[DATA TO USE — start]

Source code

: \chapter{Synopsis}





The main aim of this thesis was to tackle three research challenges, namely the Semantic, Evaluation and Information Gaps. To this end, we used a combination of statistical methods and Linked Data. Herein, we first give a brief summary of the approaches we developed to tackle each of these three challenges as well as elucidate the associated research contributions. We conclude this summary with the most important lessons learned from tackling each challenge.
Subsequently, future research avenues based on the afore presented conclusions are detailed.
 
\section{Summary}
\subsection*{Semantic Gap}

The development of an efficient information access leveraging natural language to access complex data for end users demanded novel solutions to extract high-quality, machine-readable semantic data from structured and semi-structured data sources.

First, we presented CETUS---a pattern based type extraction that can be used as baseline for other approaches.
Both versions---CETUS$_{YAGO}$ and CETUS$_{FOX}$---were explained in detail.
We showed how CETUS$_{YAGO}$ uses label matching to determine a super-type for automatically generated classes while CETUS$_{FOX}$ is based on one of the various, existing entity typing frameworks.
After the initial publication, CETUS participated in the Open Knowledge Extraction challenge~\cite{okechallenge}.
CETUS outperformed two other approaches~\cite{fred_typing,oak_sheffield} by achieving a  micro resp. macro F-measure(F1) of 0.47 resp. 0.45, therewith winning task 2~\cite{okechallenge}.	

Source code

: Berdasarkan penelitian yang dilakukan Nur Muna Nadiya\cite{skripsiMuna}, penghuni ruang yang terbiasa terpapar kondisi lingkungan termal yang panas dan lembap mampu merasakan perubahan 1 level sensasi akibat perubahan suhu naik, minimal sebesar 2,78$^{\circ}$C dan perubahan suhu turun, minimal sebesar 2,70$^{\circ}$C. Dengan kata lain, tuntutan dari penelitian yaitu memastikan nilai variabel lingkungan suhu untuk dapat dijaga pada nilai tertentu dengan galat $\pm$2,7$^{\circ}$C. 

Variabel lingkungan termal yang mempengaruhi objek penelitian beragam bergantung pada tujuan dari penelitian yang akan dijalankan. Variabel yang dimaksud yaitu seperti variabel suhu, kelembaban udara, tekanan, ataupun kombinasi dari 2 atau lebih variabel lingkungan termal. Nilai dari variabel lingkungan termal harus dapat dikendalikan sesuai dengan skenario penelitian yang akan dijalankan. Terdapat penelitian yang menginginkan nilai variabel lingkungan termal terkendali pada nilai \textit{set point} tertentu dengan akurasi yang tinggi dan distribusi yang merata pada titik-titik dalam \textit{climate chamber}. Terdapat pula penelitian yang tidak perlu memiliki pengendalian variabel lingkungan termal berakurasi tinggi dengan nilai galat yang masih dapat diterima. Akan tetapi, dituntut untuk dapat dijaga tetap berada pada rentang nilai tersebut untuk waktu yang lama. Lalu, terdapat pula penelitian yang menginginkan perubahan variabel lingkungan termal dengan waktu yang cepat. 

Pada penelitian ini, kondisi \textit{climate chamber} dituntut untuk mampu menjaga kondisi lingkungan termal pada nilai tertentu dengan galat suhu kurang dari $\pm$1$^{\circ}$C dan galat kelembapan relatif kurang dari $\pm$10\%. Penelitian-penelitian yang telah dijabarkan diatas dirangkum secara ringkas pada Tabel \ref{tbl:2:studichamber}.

[DATA TO USE — finish]

- TASK DIRECTIONS -
Give the total number of lines in the entries that contain the word "perubahan", with no other words.

- ANSWER TO THIS PROBLEM -
2